Tidak heran jika Supersemar dan segala sesuatu yang dilakukan Soeharto terkait surat itu disebut kudeta merangkak. Ini karena pemegang kekuasaan sah Presiden Soekarno perlahan tapi pasti bisa disingkirkan, lalu dikarantina dalam keadaan sakit, hingga akhirnya Bung Karno wafat dalam kesepian pada 20 Juni 1970.

Terkait Supersemar, sejumlah sejarawan atau pakar hukum tata negara sepakat menyebut apa yang dilakukan Jenderal Soeharto dan pihak di luarnya seperti MPRS sebagai kudeta atau peralihan kekuasaan yang tidak konstitusional.

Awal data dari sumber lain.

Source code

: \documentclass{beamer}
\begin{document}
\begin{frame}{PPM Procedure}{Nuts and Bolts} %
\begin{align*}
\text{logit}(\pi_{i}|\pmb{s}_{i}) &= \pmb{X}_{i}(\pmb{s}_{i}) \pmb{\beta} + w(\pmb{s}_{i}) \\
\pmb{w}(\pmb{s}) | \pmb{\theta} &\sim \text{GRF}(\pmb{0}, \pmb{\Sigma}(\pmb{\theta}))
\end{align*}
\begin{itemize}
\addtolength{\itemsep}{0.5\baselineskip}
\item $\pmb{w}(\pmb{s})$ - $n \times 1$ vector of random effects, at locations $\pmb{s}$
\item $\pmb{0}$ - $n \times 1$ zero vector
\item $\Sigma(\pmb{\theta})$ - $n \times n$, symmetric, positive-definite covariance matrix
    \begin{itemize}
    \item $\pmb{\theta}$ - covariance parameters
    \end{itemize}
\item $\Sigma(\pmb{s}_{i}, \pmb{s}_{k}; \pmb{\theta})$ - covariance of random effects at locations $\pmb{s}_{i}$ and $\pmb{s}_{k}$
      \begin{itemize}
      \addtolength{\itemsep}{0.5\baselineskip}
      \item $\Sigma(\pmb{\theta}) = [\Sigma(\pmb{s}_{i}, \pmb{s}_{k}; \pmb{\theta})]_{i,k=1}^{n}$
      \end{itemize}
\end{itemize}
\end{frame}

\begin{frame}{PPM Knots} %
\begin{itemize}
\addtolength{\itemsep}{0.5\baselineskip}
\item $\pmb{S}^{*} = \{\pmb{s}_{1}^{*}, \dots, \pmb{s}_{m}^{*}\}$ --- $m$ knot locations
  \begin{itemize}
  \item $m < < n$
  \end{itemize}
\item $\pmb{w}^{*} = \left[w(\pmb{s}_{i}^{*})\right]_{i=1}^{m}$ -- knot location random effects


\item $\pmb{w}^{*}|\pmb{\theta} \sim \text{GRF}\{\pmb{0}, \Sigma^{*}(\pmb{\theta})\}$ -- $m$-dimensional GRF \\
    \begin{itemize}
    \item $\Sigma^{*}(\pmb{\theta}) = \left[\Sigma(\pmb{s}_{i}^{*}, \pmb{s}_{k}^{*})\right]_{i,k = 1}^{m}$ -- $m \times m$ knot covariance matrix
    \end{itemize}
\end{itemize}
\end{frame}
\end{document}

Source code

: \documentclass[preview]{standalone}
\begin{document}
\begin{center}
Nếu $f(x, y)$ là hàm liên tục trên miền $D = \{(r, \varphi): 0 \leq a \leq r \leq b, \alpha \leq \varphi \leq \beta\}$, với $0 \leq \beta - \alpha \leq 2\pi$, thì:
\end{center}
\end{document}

Teman saya asal Talun, Kabupaten Blitar, mendiang Prof Dr Suwoto Mulyosudarmo, juga sudah membahas hal ini secara lebih detail dalam disertasinya di Unair pada 1990, yang berjudul ”Peralihan Kekuasaan: Kajian Teoritis dan Yuridis terhadap Pidato Nawaksara”.

Cara Pak Harto mengemas kudeta memang amat lihai. Seolah tercipta kesan tidak ada pertumpahan darah terhadap Bung Karno, tetapi para pendukung Bung Karno terlebih mereka yang diberi cap PKI, adalah pihak yang darahnya tertumpah.

Ada yang menyebut angkanya jutaan. Jangan lupa sehari setelah menerima Supersemar, Soeharto membubarkan PKI. Sebagian lain yang masih hidup hingga kini terpaksa jadi “eksil” di Eropa dan bagian lain dunia. Semua itu merupakan buntut dari Supersemar.

Bahkan, semasa berkuasa (1966–1998), Soeharto dengan amat cerdik bisa mendikte publik, termasuk para sejarawan, dengan menciptakan kesan betapa misteriusnya keberadaan naskah Supersemar.

Ada yang bilang naskah asli di tangan M Jusuf, tetapi mantan Pangab yang wafat pada 2004 itu mengatakan naskah asli ada di tangan Soeharto sendiri. Berbagai versi pun diciptakan, sementara naskah asalinya hingga kini tetap tidak diketahui.

Praksis Politik Machiavellian

Kelihaian Soeharto dalam mengemas kudetanya lewat Supersemar dan segala tindakannya sesudah memegang dan meraih kekuasaan, mengingatkan penulis pada pemikiran dasar Niccolo Machiavelli tentang politik.

Seperti diketahui, filsuf berdarah Yahudi bernama Italia yang hidup pada 1469–1527 itu sangat diagungkan para diktator dan politikus yang doyan menghalalkan berbagai cara, seperti tampak dari karya abadinya, Il Principe.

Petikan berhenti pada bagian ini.